### RECORDS SUPPLIED
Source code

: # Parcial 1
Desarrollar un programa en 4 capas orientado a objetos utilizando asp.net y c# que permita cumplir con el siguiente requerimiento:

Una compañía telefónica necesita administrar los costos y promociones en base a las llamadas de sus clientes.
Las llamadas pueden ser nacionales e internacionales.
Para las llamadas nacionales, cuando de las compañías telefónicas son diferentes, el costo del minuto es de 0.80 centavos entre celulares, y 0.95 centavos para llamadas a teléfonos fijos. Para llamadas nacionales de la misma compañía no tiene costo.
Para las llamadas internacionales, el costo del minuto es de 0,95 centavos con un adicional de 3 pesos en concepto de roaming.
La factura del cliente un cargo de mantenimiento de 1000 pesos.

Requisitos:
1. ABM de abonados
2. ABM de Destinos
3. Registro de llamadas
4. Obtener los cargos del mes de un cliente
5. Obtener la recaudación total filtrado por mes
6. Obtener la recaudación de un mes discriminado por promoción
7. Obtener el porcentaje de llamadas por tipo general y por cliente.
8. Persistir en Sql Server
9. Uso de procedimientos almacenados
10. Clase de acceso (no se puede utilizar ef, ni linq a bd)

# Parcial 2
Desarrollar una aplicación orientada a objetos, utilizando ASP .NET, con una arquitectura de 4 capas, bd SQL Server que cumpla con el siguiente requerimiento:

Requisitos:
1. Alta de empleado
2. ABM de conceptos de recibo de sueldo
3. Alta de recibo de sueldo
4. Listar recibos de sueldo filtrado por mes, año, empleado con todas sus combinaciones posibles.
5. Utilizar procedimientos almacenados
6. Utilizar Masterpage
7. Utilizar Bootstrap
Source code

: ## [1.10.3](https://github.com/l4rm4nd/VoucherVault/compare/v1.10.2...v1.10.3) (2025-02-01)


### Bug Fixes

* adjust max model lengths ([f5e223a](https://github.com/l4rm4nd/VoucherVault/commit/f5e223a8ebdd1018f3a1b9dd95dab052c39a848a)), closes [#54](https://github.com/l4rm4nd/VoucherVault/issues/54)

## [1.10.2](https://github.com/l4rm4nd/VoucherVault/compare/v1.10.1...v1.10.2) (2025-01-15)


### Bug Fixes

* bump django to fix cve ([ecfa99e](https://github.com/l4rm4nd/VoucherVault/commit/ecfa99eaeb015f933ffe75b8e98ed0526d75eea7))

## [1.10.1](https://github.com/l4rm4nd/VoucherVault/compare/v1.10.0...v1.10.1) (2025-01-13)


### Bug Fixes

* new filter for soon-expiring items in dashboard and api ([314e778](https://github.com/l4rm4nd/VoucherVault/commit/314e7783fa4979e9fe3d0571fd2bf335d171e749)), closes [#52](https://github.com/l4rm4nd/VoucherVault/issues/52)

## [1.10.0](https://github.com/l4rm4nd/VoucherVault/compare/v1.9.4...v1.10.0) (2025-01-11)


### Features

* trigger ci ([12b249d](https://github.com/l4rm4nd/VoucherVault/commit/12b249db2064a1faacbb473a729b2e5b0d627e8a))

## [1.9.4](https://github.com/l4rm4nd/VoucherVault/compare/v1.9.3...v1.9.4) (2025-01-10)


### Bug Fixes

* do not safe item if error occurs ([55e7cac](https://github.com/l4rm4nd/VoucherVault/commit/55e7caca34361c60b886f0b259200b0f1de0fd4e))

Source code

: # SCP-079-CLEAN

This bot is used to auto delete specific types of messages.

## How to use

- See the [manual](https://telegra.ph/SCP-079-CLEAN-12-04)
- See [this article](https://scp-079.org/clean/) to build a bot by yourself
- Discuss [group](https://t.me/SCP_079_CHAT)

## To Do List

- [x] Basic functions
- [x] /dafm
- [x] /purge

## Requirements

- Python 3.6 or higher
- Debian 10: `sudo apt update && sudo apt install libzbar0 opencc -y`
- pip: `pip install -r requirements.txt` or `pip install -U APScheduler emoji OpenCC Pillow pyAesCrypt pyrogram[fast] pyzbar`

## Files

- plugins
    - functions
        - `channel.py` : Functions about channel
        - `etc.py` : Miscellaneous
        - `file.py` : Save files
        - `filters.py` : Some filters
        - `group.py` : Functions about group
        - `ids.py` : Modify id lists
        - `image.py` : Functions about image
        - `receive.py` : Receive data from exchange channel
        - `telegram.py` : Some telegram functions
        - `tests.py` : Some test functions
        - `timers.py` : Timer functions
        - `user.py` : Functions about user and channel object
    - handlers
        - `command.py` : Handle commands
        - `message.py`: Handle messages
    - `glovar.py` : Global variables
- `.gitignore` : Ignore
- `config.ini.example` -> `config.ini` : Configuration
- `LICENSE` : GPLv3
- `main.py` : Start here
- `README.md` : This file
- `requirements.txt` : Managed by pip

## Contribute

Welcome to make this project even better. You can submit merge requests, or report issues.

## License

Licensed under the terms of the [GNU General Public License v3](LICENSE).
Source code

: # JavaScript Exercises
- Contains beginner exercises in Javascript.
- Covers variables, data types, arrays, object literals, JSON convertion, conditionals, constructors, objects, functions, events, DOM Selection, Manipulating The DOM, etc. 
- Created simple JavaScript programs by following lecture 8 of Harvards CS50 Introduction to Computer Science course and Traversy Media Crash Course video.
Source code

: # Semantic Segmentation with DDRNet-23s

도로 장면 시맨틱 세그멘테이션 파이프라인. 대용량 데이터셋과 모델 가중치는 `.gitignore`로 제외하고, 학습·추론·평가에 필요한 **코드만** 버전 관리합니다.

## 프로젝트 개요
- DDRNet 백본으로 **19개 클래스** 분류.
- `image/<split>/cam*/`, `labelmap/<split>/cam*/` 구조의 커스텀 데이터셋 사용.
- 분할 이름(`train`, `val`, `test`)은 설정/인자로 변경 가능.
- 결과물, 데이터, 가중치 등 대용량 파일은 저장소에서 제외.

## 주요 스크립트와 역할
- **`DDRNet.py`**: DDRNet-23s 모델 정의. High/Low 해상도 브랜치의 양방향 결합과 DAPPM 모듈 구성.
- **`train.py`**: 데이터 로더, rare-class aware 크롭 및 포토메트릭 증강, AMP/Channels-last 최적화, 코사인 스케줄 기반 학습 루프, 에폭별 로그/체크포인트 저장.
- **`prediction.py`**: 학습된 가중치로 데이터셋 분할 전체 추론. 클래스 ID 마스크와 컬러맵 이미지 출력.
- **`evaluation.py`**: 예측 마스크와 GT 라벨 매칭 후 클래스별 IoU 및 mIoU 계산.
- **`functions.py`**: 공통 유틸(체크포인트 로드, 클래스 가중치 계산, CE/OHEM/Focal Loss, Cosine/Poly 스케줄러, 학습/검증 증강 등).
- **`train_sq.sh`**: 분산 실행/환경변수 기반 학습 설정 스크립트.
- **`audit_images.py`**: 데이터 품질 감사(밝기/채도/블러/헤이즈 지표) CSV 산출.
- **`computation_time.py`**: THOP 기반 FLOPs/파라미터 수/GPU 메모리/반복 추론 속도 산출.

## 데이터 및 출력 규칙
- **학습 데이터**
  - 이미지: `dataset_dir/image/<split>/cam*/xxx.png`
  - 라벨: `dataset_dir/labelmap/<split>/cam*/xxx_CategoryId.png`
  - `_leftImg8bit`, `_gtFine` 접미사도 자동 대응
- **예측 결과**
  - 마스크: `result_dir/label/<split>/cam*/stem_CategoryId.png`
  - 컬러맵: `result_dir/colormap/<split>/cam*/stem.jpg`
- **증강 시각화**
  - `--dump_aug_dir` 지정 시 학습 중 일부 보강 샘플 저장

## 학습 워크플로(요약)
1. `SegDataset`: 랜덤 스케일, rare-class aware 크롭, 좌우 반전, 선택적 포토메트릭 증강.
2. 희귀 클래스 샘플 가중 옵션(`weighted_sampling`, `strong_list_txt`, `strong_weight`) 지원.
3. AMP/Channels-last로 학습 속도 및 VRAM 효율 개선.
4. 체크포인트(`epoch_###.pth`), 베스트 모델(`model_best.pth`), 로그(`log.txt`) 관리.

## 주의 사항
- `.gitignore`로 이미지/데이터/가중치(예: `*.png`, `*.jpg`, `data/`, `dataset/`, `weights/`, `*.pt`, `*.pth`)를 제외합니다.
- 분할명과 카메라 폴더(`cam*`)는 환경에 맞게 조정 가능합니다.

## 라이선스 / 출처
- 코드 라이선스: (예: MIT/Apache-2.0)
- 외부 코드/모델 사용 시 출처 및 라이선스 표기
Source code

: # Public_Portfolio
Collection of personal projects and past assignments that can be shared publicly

### PROBLEM TO WORK ON
Which lines of the records above contain the word "internacionales"? Report each one.

### WRITTEN SOLUTION
Las llamadas pueden ser nacionales e internacionales.
Para las llamadas internacionales, el costo del minuto es de 0,95 centavos con un adicional de 3 pesos en concepto de roaming.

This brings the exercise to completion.